Nursing Elites

1. What number is 20 equal to 40% of?

• A. 50
• B. 8
• C. 200
• D. 5000

Correct answer: A

Rationale: To find the number that 20 is equal to 40% of, you can set up the equation: 20 = 0.4 * x, where x is the unknown number. To solve for x, divide both sides of the equation by 0.4. This gives x = 20 / 0.4 = 50. Therefore, 20 is 40% of 50. Choice B, 8, is incorrect because 20 is not equal to 40% of 8. Choice C, 200, is incorrect because 20 is not equal to 40% of 200. Choice D, 5000, is incorrect because 20 is not equal to 40% of 5000. The correct answer is 50.

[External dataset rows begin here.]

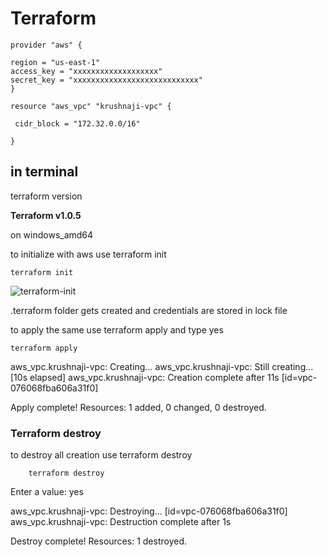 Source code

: # Terraform
    provider "aws" {

    region = "us-east-1"
    access_key = "xxxxxxxxxxxxxxxxxxx"
    secret_key = "xxxxxxxxxxxxxxxxxxxxxxxxxxxx"  
    }

    resource "aws_vpc" "krushnaji-vpc" {
  
     cidr_block = "172.32.0.0/16"

    }

## in terminal
terraform version

**Terraform v1.0.5**

on windows_amd64

to initialize with aws use terraform init

    terraform init

![terraform-init](https://user-images.githubusercontent.com/66898077/130344247-d177afce-f4f7-436c-ad75-2536d1d12e09.png)


.terraform folder gets created and credentials are stored in lock file

to apply the same use terraform apply and type yes

    terraform apply
    
aws_vpc.krushnaji-vpc: Creating...
aws_vpc.krushnaji-vpc: Still creating... [10s elapsed]
aws_vpc.krushnaji-vpc: Creation complete after 11s [id=vpc-076068fba606a31f0]

Apply complete! Resources: 1 added, 0 changed, 0 destroyed.

### Terraform destroy

to destroy all creation use terraform destroy
        
        terraform destroy

  Enter a value: yes

aws_vpc.krushnaji-vpc: Destroying... [id=vpc-076068fba606a31f0]
aws_vpc.krushnaji-vpc: Destruction complete after 1s

Destroy complete! Resources: 1 destroyed.
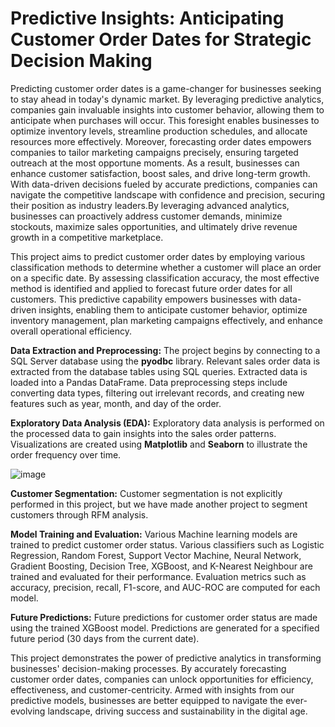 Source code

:# Predictive Insights: Anticipating Customer Order Dates for Strategic Decision Making

Predicting customer order dates is a game-changer for businesses seeking to stay ahead in today's dynamic market. By leveraging predictive analytics, companies gain invaluable insights into customer behavior, allowing them to anticipate when purchases will occur. This foresight enables businesses to optimize inventory levels, streamline production schedules, and allocate resources more effectively. Moreover, forecasting order dates empowers companies to tailor marketing campaigns precisely, ensuring targeted outreach at the most opportune moments. As a result, businesses can enhance customer satisfaction, boost sales, and drive long-term growth. With data-driven decisions fueled by accurate predictions, companies can navigate the competitive landscape with confidence and precision, securing their position as industry leaders.By leveraging advanced analytics, businesses can proactively address customer demands, minimize stockouts, maximize sales opportunities, and ultimately drive revenue growth in a competitive marketplace.

This project aims to predict customer order dates by employing various classification methods to determine whether a customer will place an order on a specific date. By assessing classification accuracy, the most effective method is identified and applied to forecast future order dates for all customers. This predictive capability empowers businesses with data-driven insights, enabling them to anticipate customer behavior, optimize inventory management, plan marketing campaigns effectively, and enhance overall operational efficiency.

**Data Extraction and Preprocessing:**
The project begins by connecting to a SQL Server database using the **pyodbc** library. 
Relevant sales order data is extracted from the database tables using SQL queries.
Extracted data is loaded into a Pandas DataFrame.
Data preprocessing steps include converting data types, filtering out irrelevant records, and creating new features such as year, month, and day of the order.

**Exploratory Data Analysis (EDA):**
Exploratory data analysis is performed on the processed data to gain insights into the sales order patterns.
Visualizations are created using **Matplotlib** and **Seaborn** to illustrate the order frequency over time.

![image](https://github.com/MMRahman93/Predictive-Insights-Anticipating-Customer-Order-Dates-for-Strategic-Decision-Making/assets/30741923/086d0920-21b3-4203-88c4-baf168ed03d1)

**Customer Segmentation:**
Customer segmentation is not explicitly performed in this project, but we have made another project to segment customers through RFM analysis.

**Model Training and Evaluation:**
Various Machine learning models are trained to predict customer order status.
Various classifiers such as Logistic Regression, Random Forest, Support Vector Machine, Neural Network, Gradient Boosting, Decision Tree, XGBoost, and K-Nearest Neighbour are trained and evaluated for their performance.
Evaluation metrics such as accuracy, precision, recall, F1-score, and AUC-ROC are computed for each model.

**Future Predictions:**
Future predictions for customer order status are made using the trained XGBoost model.
Predictions are generated for a specified future period (30 days from the current date).

This project demonstrates the power of predictive analytics in transforming businesses' decision-making processes. By accurately forecasting customer order dates, companies can unlock opportunities for efficiency, effectiveness, and customer-centricity. Armed with insights from our predictive models, businesses are better equipped to navigate the ever-evolving landscape, driving success and sustainability in the digital age.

2. The length of a rectangle is 3 units greater than its width. Which expression correctly represents the perimeter of the rectangle?

• A. 2W + 2(W + 3)
• B. W + W + 3
• C. W(W + 3)
• D. 2W + 2(3W)

Correct answer: A

Rationale: To find the perimeter of a rectangle, you add up all its sides. In this case, the length is 3 units greater than the width, so the length can be expressed as W + 3. The formula for the perimeter of a rectangle is 2W + 2(L), where L represents the length. Substituting W + 3 for L, the correct expression for the perimeter becomes 2W + 2(W + 3), which simplifies to 2W + 2W + 6 or 4W + 6. Choices B, C, and D do not correctly represent the formula for the perimeter of a rectangle. Choice B simply adds the width twice to 3, neglecting the length. Choice C multiplies the width by the sum of the width and 3, which is incorrect. Choice D combines the width and 3 times the width, which is not the correct formula for the perimeter of a rectangle.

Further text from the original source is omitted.